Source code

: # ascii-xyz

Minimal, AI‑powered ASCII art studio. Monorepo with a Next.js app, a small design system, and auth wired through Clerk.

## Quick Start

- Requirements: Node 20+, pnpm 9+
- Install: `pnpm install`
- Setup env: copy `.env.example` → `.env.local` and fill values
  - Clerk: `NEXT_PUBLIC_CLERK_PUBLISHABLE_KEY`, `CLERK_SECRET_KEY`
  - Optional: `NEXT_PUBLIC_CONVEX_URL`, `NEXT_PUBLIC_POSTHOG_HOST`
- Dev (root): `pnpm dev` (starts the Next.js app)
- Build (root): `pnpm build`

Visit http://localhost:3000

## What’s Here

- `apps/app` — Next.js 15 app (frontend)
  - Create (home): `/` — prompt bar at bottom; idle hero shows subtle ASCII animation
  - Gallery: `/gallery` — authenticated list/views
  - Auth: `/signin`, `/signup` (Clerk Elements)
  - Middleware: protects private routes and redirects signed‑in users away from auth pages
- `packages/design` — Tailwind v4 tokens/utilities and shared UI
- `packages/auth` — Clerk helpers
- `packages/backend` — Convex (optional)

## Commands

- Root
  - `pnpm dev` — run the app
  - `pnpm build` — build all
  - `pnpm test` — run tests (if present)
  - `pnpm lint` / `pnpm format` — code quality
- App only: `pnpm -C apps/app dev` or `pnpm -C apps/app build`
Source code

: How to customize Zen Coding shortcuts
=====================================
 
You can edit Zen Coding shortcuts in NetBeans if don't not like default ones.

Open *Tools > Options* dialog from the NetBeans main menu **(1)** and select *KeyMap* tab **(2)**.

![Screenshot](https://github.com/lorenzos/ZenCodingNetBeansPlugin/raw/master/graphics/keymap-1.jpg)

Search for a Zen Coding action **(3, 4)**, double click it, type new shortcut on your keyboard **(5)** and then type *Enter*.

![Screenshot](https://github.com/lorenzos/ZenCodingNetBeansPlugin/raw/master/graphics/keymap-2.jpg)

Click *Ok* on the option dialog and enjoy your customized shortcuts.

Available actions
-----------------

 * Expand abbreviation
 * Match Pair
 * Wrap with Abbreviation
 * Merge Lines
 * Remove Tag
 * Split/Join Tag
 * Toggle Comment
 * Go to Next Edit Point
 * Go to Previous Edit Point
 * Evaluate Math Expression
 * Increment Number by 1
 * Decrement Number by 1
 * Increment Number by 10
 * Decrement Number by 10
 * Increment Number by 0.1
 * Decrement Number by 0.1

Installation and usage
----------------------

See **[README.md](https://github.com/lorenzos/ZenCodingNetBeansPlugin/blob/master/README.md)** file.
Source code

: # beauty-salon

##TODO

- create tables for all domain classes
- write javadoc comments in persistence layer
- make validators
============================================================
Task instructions: Pick each line holding the word "packages" out of the listing.

Reply:
- `packages/design` — Tailwind v4 tokens/utilities and shared UI
- `packages/auth` — Clerk helpers
- `packages/backend` — Convex (optional)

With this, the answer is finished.